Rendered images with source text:
──────────────────────────────

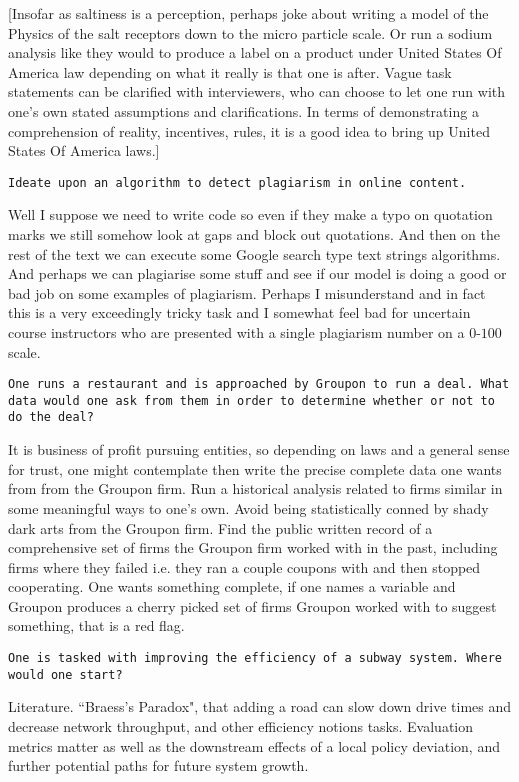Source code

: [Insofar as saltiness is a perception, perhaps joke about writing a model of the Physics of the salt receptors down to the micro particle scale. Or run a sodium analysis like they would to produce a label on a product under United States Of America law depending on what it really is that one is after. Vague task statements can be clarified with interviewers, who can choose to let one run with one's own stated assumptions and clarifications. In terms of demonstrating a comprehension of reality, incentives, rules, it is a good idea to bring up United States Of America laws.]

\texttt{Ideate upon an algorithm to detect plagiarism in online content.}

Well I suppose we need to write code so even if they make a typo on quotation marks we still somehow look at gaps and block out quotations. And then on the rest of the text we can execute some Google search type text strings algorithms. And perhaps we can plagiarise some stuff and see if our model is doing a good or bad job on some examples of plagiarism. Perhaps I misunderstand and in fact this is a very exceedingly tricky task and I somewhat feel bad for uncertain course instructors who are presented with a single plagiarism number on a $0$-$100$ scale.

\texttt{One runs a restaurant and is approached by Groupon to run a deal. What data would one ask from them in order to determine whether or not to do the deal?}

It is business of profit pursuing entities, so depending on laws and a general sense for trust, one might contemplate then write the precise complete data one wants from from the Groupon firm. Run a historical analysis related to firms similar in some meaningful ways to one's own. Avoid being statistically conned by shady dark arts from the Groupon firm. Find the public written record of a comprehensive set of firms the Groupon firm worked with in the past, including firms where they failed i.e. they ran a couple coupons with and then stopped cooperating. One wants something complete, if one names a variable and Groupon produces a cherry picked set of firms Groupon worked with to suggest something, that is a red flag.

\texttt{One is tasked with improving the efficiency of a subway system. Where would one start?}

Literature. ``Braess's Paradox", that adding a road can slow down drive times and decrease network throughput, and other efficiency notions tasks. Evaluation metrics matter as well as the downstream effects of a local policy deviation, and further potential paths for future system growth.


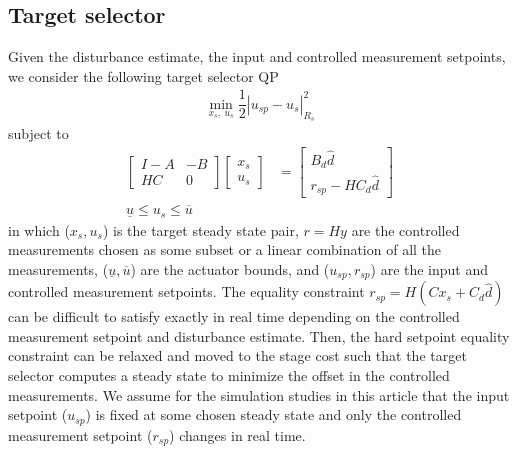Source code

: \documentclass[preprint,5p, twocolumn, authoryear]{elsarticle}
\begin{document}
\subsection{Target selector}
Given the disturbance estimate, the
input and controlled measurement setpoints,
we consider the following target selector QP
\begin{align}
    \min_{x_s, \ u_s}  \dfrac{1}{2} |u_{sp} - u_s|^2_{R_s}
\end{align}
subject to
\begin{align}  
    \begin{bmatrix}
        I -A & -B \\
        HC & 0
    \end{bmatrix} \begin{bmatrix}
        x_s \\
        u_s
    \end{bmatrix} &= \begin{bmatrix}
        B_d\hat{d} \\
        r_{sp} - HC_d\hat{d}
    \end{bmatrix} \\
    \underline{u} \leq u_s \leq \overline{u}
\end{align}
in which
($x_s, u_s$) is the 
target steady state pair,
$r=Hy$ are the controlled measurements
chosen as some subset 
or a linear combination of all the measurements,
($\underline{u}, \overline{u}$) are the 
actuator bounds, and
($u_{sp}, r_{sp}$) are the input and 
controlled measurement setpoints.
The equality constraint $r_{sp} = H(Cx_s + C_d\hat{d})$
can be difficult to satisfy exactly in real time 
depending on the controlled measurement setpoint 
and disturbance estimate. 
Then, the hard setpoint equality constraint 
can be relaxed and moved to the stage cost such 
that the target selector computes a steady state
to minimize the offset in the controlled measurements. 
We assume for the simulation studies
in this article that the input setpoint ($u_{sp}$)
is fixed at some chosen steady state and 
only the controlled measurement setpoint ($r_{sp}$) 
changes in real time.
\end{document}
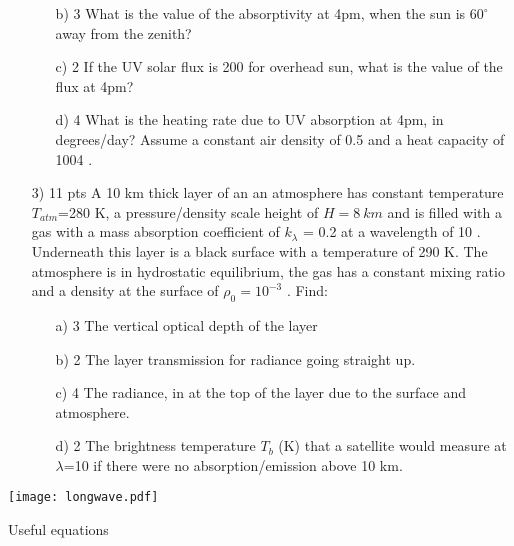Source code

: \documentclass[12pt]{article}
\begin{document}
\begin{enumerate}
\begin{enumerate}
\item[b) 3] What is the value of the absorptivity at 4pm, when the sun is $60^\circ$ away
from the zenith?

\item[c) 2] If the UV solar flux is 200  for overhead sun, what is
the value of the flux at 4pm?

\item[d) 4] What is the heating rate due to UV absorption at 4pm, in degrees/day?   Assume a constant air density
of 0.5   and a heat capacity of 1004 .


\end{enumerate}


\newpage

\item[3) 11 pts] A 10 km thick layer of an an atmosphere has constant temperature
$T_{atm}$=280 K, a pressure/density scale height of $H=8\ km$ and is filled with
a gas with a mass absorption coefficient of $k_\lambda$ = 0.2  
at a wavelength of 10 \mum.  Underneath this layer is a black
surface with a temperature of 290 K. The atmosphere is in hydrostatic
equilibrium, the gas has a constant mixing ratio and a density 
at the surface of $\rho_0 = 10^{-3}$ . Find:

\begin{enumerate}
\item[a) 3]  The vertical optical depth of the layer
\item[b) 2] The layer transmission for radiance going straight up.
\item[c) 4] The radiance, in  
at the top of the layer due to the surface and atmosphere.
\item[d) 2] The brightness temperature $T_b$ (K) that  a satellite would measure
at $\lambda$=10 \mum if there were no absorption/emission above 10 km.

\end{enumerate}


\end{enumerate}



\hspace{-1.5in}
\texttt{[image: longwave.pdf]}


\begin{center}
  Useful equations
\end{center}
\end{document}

──────────────────────────────

_TASK TO CARRY OUT_
Each line of the records is to be reproduced exactly, and each picture dropped.

_EXERCISE RESULT_
Source code

: [Insofar as saltiness is a perception, perhaps joke about writing a model of the Physics of the salt receptors down to the micro particle scale. Or run a sodium analysis like they would to produce a label on a product under United States Of America law depending on what it really is that one is after. Vague task statements can be clarified with interviewers, who can choose to let one run with one's own stated assumptions and clarifications. In terms of demonstrating a comprehension of reality, incentives, rules, it is a good idea to bring up United States Of America laws.]

\texttt{Ideate upon an algorithm to detect plagiarism in online content.}

Well I suppose we need to write code so even if they make a typo on quotation marks we still somehow look at gaps and block out quotations. And then on the rest of the text we can execute some Google search type text strings algorithms. And perhaps we can plagiarise some stuff and see if our model is doing a good or bad job on some examples of plagiarism. Perhaps I misunderstand and in fact this is a very exceedingly tricky task and I somewhat feel bad for uncertain course instructors who are presented with a single plagiarism number on a $0$-$100$ scale.

\texttt{One runs a restaurant and is approached by Groupon to run a deal. What data would one ask from them in order to determine whether or not to do the deal?}

It is business of profit pursuing entities, so depending on laws and a general sense for trust, one might contemplate then write the precise complete data one wants from from the Groupon firm. Run a historical analysis related to firms similar in some meaningful ways to one's own. Avoid being statistically conned by shady dark arts from the Groupon firm. Find the public written record of a comprehensive set of firms the Groupon firm worked with in the past, including firms where they failed i.e. they ran a couple coupons with and then stopped cooperating. One wants something complete, if one names a variable and Groupon produces a cherry picked set of firms Groupon worked with to suggest something, that is a red flag.

\texttt{One is tasked with improving the efficiency of a subway system. Where would one start?}

Literature. ``Braess's Paradox", that adding a road can slow down drive times and decrease network throughput, and other efficiency notions tasks. Evaluation metrics matter as well as the downstream effects of a local policy deviation, and further potential paths for future system growth.


Source code

: \documentclass[preprint,5p, twocolumn, authoryear]{elsarticle}
\begin{document}
\subsection{Target selector}
Given the disturbance estimate, the
input and controlled measurement setpoints,
we consider the following target selector QP
\begin{align}
    \min_{x_s, \ u_s}  \dfrac{1}{2} |u_{sp} - u_s|^2_{R_s}
\end{align}
subject to
\begin{align}  
    \begin{bmatrix}
        I -A & -B \\
        HC & 0
    \end{bmatrix} \begin{bmatrix}
        x_s \\
        u_s
    \end{bmatrix} &= \begin{bmatrix}
        B_d\hat{d} \\
        r_{sp} - HC_d\hat{d}
    \end{bmatrix} \\
    \underline{u} \leq u_s \leq \overline{u}
\end{align}
in which
($x_s, u_s$) is the 
target steady state pair,
$r=Hy$ are the controlled measurements
chosen as some subset 
or a linear combination of all the measurements,
($\underline{u}, \overline{u}$) are the 
actuator bounds, and
($u_{sp}, r_{sp}$) are the input and 
controlled measurement setpoints.
The equality constraint $r_{sp} = H(Cx_s + C_d\hat{d})$
can be difficult to satisfy exactly in real time 
depending on the controlled measurement setpoint 
and disturbance estimate. 
Then, the hard setpoint equality constraint 
can be relaxed and moved to the stage cost such 
that the target selector computes a steady state
to minimize the offset in the controlled measurements. 
We assume for the simulation studies
in this article that the input setpoint ($u_{sp}$)
is fixed at some chosen steady state and 
only the controlled measurement setpoint ($r_{sp}$) 
changes in real time.
\end{document}
Source code

: \documentclass[12pt]{article}
\begin{document}
\begin{enumerate}
\begin{enumerate}
\item[b) 3] What is the value of the absorptivity at 4pm, when the sun is $60^\circ$ away
from the zenith?

\item[c) 2] If the UV solar flux is 200  for overhead sun, what is
the value of the flux at 4pm?

\item[d) 4] What is the heating rate due to UV absorption at 4pm, in degrees/day?   Assume a constant air density
of 0.5   and a heat capacity of 1004 .


\end{enumerate}


\newpage

\item[3) 11 pts] A 10 km thick layer of an an atmosphere has constant temperature
$T_{atm}$=280 K, a pressure/density scale height of $H=8\ km$ and is filled with
a gas with a mass absorption coefficient of $k_\lambda$ = 0.2  
at a wavelength of 10 \mum.  Underneath this layer is a black
surface with a temperature of 290 K. The atmosphere is in hydrostatic
equilibrium, the gas has a constant mixing ratio and a density 
at the surface of $\rho_0 = 10^{-3}$ . Find:

\begin{enumerate}
\item[a) 3]  The vertical optical depth of the layer
\item[b) 2] The layer transmission for radiance going straight up.
\item[c) 4] The radiance, in  
at the top of the layer due to the surface and atmosphere.
\item[d) 2] The brightness temperature $T_b$ (K) that  a satellite would measure
at $\lambda$=10 \mum if there were no absorption/emission above 10 km.

\end{enumerate}


\end{enumerate}



\hspace{-1.5in}
\texttt{[image: longwave.pdf]}


\begin{center}
  Useful equations
\end{center}
\end{document}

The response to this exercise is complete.